• _Task to complete_:
Starting with the line that contains "- **Change**: Removed" and stopping after the line that contains "- Better visual hierarchy", copy the entries below exactly. Include nothing else.

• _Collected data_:
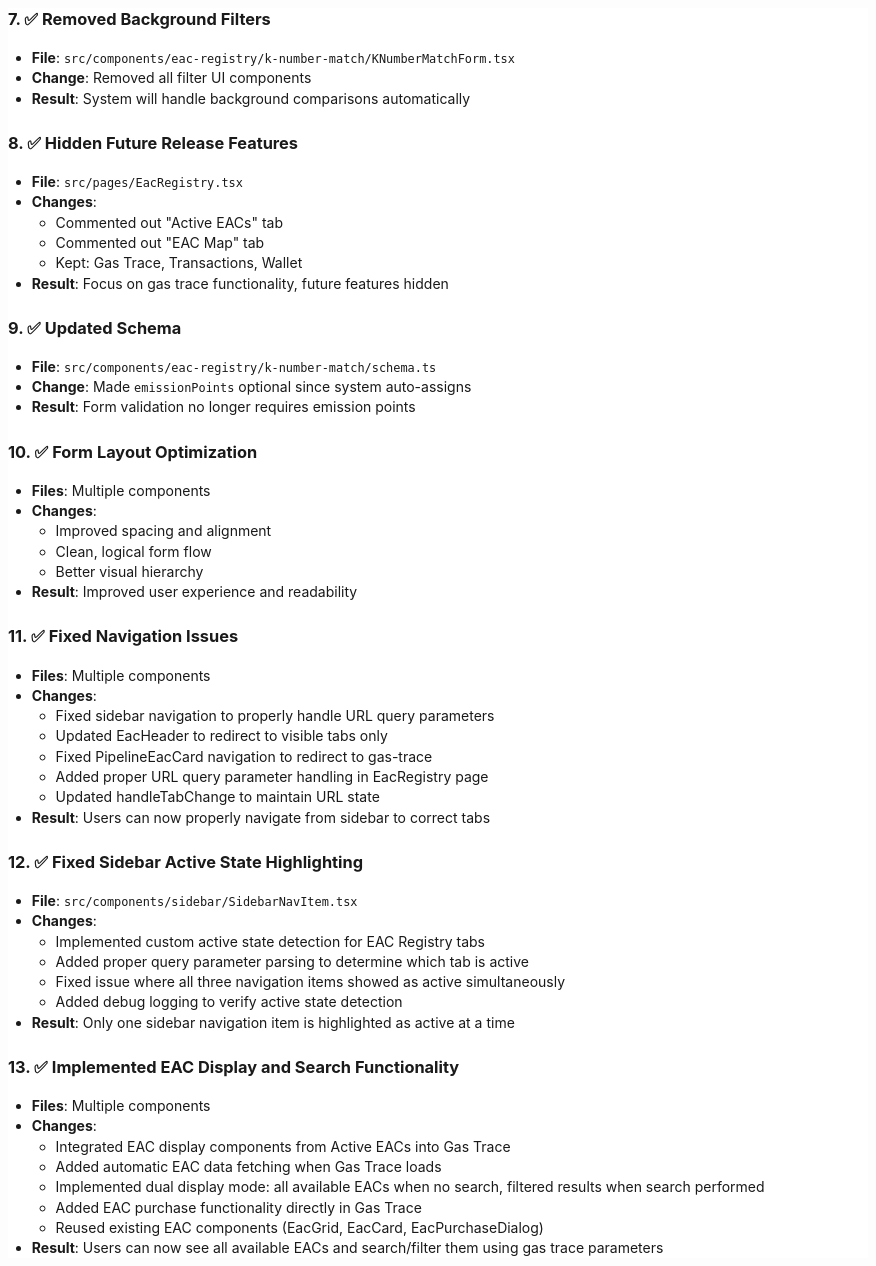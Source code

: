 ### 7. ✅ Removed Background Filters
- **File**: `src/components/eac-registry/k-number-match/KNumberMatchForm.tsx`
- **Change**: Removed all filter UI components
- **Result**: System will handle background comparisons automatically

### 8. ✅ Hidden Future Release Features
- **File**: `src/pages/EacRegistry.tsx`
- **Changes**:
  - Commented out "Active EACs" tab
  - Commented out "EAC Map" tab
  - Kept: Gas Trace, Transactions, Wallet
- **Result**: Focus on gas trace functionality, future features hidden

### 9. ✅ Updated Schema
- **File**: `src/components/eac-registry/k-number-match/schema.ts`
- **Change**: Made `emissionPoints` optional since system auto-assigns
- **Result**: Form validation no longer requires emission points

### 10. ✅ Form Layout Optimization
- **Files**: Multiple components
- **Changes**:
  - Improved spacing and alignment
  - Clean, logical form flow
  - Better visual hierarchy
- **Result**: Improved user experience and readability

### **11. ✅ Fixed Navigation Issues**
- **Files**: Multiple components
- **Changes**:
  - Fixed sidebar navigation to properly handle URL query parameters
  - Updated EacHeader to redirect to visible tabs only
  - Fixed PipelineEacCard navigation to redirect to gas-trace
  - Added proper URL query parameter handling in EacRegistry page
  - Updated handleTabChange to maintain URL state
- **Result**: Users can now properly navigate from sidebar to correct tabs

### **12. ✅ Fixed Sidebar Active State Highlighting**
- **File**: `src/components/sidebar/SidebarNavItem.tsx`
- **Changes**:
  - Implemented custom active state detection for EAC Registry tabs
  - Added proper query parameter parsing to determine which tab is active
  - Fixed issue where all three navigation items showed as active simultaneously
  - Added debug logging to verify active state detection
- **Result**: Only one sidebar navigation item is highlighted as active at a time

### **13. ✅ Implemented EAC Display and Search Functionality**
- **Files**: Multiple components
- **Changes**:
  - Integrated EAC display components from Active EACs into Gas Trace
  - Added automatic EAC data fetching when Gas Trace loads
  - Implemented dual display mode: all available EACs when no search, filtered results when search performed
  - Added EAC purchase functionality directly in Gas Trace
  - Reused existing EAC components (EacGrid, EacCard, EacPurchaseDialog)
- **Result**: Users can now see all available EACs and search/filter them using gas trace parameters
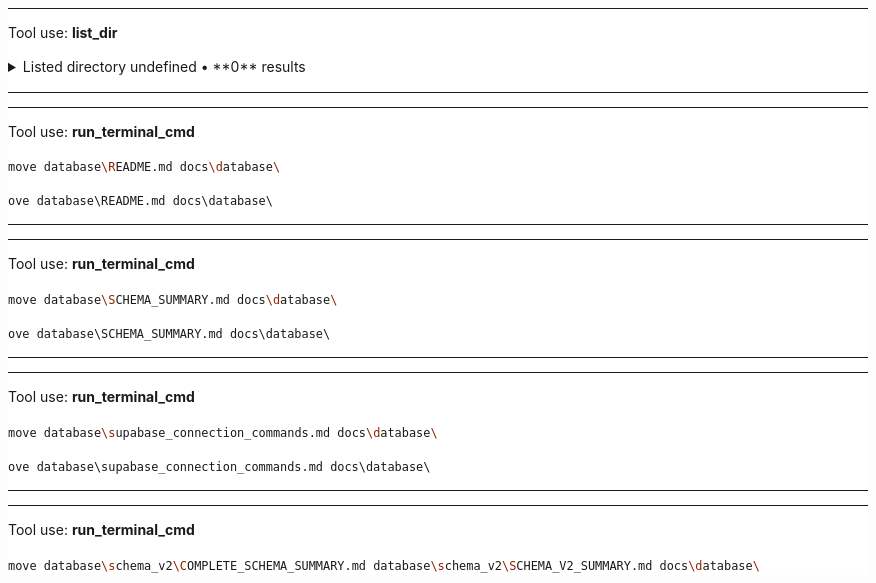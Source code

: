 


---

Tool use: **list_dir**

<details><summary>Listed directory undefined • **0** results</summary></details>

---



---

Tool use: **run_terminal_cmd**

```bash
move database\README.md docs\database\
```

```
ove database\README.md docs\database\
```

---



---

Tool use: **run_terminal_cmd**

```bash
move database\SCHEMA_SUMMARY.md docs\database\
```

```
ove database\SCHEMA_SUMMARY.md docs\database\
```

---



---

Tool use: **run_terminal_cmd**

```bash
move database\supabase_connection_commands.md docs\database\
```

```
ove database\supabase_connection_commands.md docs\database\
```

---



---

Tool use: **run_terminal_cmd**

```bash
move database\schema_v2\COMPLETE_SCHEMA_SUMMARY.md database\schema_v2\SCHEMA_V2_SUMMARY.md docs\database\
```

• _The completed task_:
- **Change**: Removed all filter UI components
- **Result**: System will handle background comparisons automatically

### 8. ✅ Hidden Future Release Features
- **File**: `src/pages/EacRegistry.tsx`
- **Changes**:
  - Commented out "Active EACs" tab
  - Commented out "EAC Map" tab
  - Kept: Gas Trace, Transactions, Wallet
- **Result**: Focus on gas trace functionality, future features hidden

### 9. ✅ Updated Schema
- **File**: `src/components/eac-registry/k-number-match/schema.ts`
- **Change**: Made `emissionPoints` optional since system auto-assigns
- **Result**: Form validation no longer requires emission points

### 10. ✅ Form Layout Optimization
- **Files**: Multiple components
- **Changes**:
  - Improved spacing and alignment
  - Clean, logical form flow
  - Better visual hierarchy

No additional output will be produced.